Saturday, June 23, 2018
Business

World's second-largest shipping line connects Port of Tampa to the globe

TAMPA — The Port of Tampa just went global.

Mediterranean Shipping Co., the second-largest shipping container line in the world, has linked Tampa to its planetwide shipping network, the Tampa Port Authority announced Wednesday.

The deal will give importers and exporters here and across the world the option of shipping their goods to and from the Port of Tampa. That means the Tampa Bay area could grab more of the wealth and jobs those goods generate, resources that now flow to larger, more competitive ports in Florida and the United States.

"MSC covers the entire world," said Ports America executive Doug Wray. "This effectively opens virtually every trade lane to Tampa."

Wray is a Tampa-based vice president at Ports America, the largest terminal and stevedore company in the United States. His company, which runs Tampa's shipping terminals, and the Tampa Port Authority have spent six years trying to bring MSC here. The Switzerland company joins Zim Integrated Shipping Services, a smaller Israeli container company operating in Tampa.

In the short-term, the deal will likely boost the Port of Tampa's nearly nonexistent cargo container sector.

But in the long-term it has the potential to transform completely the port — and Tampa Bay. It could mean new businesses, new infrastructure and new jobs.

Jim Kruse, the director for the Center for Ports and Waterways at the Texas A&M Transportation Institute in Houston, thinks the Tampa Bay area could position itself to attract businesses it couldn't have before. Companies could build, relocate or expand their distribution or manufacturing centers here because now they'll have easy access to a global port.

"It's hard to get a distribution center set up in your area if you can't guarantee quick and efficient service to the world's markets," Kruse said. "This may go beyond just the immediate effect. It may spur the development of business you wouldn't otherwise get in that area."

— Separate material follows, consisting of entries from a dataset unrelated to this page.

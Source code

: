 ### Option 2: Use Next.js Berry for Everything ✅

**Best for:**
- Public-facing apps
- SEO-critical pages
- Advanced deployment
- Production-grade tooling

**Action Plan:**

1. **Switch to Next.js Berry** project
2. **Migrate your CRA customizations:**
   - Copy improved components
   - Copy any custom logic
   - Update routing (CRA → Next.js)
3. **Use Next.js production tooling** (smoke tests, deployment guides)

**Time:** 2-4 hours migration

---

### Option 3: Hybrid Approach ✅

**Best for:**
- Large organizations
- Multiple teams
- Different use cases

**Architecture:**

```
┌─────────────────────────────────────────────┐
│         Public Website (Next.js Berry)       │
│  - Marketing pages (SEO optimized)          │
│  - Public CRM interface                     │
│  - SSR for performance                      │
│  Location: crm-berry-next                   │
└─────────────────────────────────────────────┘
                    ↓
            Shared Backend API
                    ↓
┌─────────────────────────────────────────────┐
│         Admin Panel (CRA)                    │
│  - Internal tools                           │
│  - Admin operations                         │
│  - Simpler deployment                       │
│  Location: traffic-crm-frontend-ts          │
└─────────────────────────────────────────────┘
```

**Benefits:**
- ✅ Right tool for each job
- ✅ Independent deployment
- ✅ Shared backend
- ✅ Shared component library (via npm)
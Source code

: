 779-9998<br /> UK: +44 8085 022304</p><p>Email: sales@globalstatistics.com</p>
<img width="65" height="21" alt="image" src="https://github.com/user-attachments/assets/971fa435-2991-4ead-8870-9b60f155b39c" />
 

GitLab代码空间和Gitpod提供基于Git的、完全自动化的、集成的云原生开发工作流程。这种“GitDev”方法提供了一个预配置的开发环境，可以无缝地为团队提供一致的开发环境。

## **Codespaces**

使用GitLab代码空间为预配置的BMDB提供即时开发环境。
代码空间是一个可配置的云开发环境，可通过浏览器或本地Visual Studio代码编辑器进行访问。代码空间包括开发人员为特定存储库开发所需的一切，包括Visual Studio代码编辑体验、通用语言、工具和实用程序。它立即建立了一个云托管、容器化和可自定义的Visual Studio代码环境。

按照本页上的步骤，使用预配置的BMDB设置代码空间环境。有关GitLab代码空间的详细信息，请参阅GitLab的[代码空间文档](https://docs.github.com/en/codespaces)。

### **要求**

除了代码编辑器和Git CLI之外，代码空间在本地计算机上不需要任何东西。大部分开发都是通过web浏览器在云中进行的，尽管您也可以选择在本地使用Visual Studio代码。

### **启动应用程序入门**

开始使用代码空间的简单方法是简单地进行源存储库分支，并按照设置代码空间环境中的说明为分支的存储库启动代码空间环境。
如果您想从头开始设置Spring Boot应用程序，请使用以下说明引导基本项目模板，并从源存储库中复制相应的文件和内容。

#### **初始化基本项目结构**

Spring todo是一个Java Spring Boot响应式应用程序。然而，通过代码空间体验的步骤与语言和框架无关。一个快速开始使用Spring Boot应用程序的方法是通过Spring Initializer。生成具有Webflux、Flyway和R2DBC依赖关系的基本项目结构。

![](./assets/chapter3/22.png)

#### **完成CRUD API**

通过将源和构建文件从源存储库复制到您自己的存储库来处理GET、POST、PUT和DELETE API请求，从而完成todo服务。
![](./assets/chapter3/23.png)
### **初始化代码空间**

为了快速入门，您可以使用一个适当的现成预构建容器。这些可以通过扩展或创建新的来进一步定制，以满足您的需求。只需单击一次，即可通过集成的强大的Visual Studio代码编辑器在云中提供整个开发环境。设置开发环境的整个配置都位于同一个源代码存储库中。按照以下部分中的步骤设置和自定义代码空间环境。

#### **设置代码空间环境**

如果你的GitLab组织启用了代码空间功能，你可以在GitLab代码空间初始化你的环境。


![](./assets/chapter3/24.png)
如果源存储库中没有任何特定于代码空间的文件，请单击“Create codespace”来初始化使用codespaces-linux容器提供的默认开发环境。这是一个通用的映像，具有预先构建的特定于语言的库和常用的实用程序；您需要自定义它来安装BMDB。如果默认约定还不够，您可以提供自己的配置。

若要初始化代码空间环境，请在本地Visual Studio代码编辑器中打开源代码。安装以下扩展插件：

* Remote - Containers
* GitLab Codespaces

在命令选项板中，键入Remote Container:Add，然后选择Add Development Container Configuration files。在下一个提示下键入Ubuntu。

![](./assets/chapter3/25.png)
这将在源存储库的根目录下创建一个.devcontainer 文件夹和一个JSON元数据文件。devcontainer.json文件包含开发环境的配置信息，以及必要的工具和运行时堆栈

But that's decades from now. More immediately, the deal will be felt by boosting the number of cargo containers that go through the Port of Tampa. It should also stem the number that are trucked right by Tampa to South Florida.

Tampa needs to bulk up on the large metal boxes that move consumer goods across the oceans because its usual staples — bulk cargoes such as chemicals and phosphates — are shrinking. Containers also make more money.

In 2011 the Port of Tampa handled just 40,000 TEUs — or 20-foot equivalent unit, a common (but inexact) reference for a 20-foot container box. But Miami handled more than 900,000 TEUs that year. Tampa is missing out on the 500,000 containers that move through Central Florida annually, according to Wade Elliott, the Tampa Port Authority's senior director of marketing.

"We're hungry to expand and develop our container business," Elliott said. "We know there's a sizable business in our own back yard that we could be handling, and MSC can help us serve that."

MSC started selling the Tampa route on Tuesday, Elliott said. Next week, the Tampa Port Authority's governing board will vote on a three-year incentive agreement that will give MSC discounts on the usual port fees. Those discounts will deepen as the volume of cargo containers rise. Ports America did not disclose the details of its deal with MSC.

The Port of Tampa already reaches the east coast of South America and the Mediterranean. But MSC will connect the port to the South American west coast, the Middle East and, through the Suez Canal, the Indian subcontinent.

Wray said MSC was attracted by Zim's success here and two key infrastructure improvements: the recently completed rail loop that allows containers to be unloaded directly from ships onto trains and the soon-to-be completed interstate on-ramp that will allow cargo trucks to bypass Ybor City.

"We're pretty confident, between the rail and MSC, we should see things start to take off," Wray said. "This could be the catalyst."